ASSIGNED TASK:
State the count of lines below featuring the word "middleware", and write nothing further.

[Collected data]

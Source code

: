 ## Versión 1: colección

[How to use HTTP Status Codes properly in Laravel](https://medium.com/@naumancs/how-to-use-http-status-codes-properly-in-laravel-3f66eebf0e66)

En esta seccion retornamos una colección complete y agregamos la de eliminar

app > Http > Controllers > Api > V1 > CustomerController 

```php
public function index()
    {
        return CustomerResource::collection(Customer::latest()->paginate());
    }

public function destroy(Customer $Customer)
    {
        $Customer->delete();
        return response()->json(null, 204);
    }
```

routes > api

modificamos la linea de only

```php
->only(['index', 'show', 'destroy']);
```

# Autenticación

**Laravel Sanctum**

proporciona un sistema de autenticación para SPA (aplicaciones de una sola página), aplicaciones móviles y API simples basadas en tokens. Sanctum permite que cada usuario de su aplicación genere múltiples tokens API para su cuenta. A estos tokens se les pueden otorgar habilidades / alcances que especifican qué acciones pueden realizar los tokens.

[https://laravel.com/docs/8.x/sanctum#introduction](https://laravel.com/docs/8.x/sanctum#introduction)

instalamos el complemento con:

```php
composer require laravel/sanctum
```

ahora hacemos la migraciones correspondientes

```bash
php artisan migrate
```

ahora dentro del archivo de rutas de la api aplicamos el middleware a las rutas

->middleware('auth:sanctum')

---

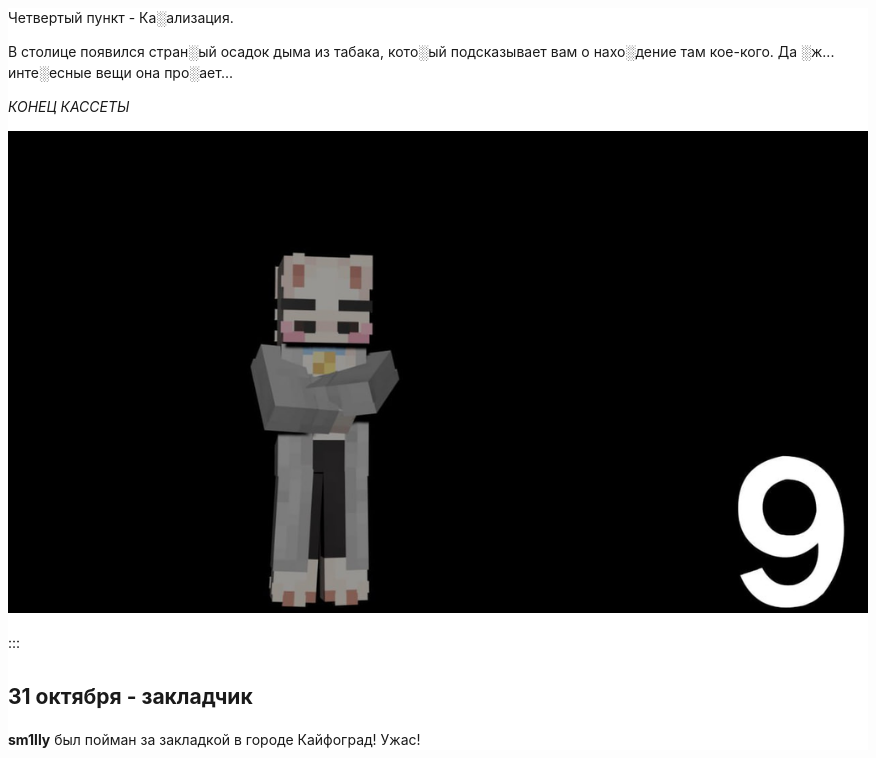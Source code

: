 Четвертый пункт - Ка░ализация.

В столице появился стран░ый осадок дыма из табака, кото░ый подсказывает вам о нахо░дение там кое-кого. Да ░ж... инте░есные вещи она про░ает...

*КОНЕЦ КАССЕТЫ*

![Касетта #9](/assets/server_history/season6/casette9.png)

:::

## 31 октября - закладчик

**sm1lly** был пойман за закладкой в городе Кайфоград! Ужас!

PROBLEM SOLUTION:
2